Indiana Republican primaries became an early test of Donald Trump’s clout in state politics, and the results showed it still reaches deep into down-ballot races. In seven Indiana state Senate contests with Trump-endorsed challengers, at least four challengers won, NBC News projected that five incumbents ultimately lost, one race remained tight and one incumbent survived.
The outcome carried extra weight because it followed a bitter redistricting fight in Indiana, where Republican lawmakers rejected a Trump-backed map that would have created two additional GOP U.S. House seats. For Trump allies, the primaries looked like payback. For lawmakers who resisted the push, they became evidence that the president’s endorsement still carries real force inside the Republican Party even in state-level contests.

The money made the stakes plain. Roughly $12 million was spent on advertising across the seven races, much of it from Trump-allied outside groups targeting incumbents. That level of spending turned a set of legislative primaries into a proxy fight over control of the Indiana Republican state Senate and over who gets to shape the party’s path into the next redistricting cycle.

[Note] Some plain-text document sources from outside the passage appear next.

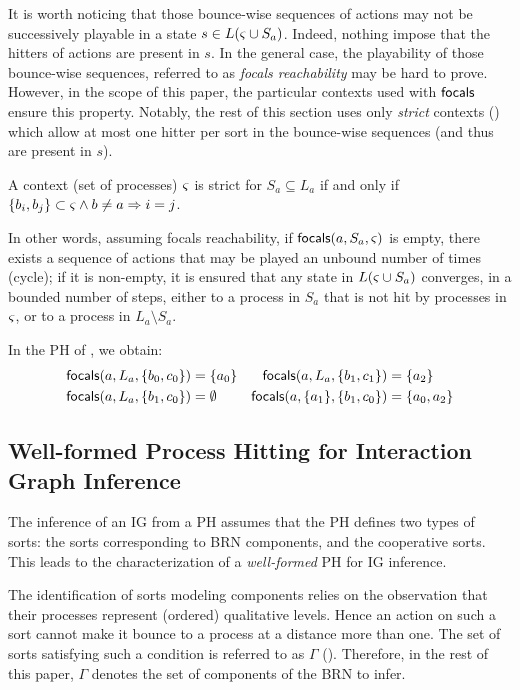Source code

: It is worth noticing that those bounce-wise sequences of actions may not be successively playable in
a state $s\in L(\varsigma\cup S_a)$.
Indeed, nothing impose that the hitters of actions are present in $s$.
In the general case, the playability of those bounce-wise sequences, referred to as \emph{focals
reachability} may be hard to prove.
However, in the scope of this paper, the particular contexts used with $\mathsf{focals}$ ensure this property.
Notably, the rest of this section uses only \emph{strict} contexts () which
allow at most one hitter per sort in the bounce-wise sequences (and thus are present in $s$).

\begin{definition}\label{def:strict-ctx}
A context (set of processes) $\varsigma$ is strict for $S_a\subseteq L_a$ if and only if
$\{b_i,b_j\} \subset \varsigma \wedge b\neq a \Rightarrow i=j$.
\end{definition}

In other words, assuming focals reachability, if $\mathsf{focals}(a,S_a,\varsigma)$ is empty, there exists a
sequence of actions that may be played an unbound number of times (cycle);
if it is non-empty, it is ensured that any state in $L(\varsigma\cup S_a)$ converges, in a bounded
number of steps, either to a process in $S_a$ that is not hit by processes in $\varsigma$, or to a process in
$L_a\setminus S_a$.

\begin{example}
In the PH of , we obtain:
\begin{align*}
\mathsf{focals}(a,L_a,\{b_0,c_0\}) &= \{ a_0 \}
&
\mathsf{focals}(a,L_a,\{b_1,c_1\}) &= \{ a_2 \}
\\
\mathsf{focals}(a,L_a,\{b_1,c_0\}) &= \emptyset
&
\mathsf{focals}(a,\{a_1\},\{b_1,c_0\}) &= \{ a_0, a_2 \}
\end{align*}
\end{example}



\subsection{Well-formed Process Hitting for Interaction Graph Inference}\label{ssec:wf}

The inference of an IG from a PH assumes that the PH defines two types of sorts:
the sorts corresponding to BRN components, and the cooperative sorts.
This leads to the characterization of a \emph{well-formed} PH for IG inference.

The identification of sorts modeling components relies on the observation that their processes
represent (ordered) qualitative levels.
Hence an action on such a sort cannot make it bounce to a process at a distance more than one.
The set of sorts satisfying such a condition is referred to as $\Gamma$
().
Therefore, in the rest of this paper, $\Gamma$ denotes the set of components of the BRN to infer.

The broader implication reaches beyond Indiana. State legislators help decide election rules, congressional maps and the balance of power heading into 2026. In a mid-decade battle that came before the next midterm campaign, the primaries showed how much leverage Trump still holds when he chooses to intervene in local races, and how quickly that leverage can reshape state politics with national consequences.
The results also underscored a simple political reality: down-ballot elections can carry consequences far beyond the statehouse. When a president’s endorsement helps topple incumbents after a fight over map drawing, it changes not only the composition of a legislature but also the machinery that will govern the next election map.